_PROBLEM:_ Line by line, please look for the word "value" in the following records, then copy each line you find it in.

_DATA:_
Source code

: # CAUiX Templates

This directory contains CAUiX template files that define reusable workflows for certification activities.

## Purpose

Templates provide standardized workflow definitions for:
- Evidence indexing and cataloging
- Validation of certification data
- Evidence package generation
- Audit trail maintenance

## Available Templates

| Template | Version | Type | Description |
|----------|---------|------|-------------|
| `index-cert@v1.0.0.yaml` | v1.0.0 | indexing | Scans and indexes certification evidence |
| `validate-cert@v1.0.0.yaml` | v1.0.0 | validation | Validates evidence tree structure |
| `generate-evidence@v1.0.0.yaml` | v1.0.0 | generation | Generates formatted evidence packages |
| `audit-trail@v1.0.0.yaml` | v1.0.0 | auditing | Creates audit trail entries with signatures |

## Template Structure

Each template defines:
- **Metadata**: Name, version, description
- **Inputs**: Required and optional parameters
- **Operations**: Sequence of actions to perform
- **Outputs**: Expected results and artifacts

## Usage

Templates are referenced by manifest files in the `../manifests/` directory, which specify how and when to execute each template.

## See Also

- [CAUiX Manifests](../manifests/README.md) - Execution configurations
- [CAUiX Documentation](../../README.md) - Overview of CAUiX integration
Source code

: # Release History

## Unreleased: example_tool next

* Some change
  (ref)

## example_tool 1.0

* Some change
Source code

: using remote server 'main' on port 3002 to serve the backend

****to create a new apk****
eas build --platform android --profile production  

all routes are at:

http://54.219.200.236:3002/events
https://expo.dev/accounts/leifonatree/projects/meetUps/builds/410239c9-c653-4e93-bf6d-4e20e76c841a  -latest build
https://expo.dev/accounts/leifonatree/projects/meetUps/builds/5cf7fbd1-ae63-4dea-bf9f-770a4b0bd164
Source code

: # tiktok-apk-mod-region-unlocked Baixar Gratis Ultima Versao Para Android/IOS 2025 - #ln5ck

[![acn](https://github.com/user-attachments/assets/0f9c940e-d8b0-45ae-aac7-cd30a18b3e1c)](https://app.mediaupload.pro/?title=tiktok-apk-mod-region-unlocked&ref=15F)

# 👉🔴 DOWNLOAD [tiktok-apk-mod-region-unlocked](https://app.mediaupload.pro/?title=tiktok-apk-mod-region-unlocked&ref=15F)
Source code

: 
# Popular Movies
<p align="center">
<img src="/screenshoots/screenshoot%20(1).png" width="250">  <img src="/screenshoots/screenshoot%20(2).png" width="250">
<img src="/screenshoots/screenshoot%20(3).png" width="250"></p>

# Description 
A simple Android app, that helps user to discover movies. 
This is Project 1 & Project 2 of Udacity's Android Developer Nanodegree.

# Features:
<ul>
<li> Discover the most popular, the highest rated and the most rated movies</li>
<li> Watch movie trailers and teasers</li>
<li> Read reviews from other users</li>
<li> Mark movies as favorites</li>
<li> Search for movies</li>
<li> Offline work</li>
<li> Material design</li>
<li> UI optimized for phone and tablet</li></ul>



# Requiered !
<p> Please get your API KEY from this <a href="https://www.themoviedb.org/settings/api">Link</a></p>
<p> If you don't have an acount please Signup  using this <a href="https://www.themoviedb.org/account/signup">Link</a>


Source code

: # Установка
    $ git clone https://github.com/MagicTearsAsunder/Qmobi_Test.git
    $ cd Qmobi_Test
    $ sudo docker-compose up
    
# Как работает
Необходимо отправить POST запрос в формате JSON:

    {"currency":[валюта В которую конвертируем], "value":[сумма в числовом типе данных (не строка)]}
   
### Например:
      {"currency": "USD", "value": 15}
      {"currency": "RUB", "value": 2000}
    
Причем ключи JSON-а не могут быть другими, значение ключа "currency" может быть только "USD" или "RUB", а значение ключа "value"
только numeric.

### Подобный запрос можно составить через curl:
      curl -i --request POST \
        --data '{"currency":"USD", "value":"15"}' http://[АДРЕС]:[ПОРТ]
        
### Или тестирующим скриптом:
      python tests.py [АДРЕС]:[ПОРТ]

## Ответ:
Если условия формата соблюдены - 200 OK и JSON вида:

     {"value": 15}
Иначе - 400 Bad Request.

_RESPONSE TO THIS EXERCISE:_
    {"currency":[валюта В которую конвертируем], "value":[сумма в числовом типе данных (не строка)]}
      {"currency": "USD", "value": 15}
      {"currency": "RUB", "value": 2000}
Причем ключи JSON-а не могут быть другими, значение ключа "currency" может быть только "USD" или "RUB", а значение ключа "value"
        --data '{"currency":"USD", "value":"15"}' http://[АДРЕС]:[ПОРТ]
     {"value": 15}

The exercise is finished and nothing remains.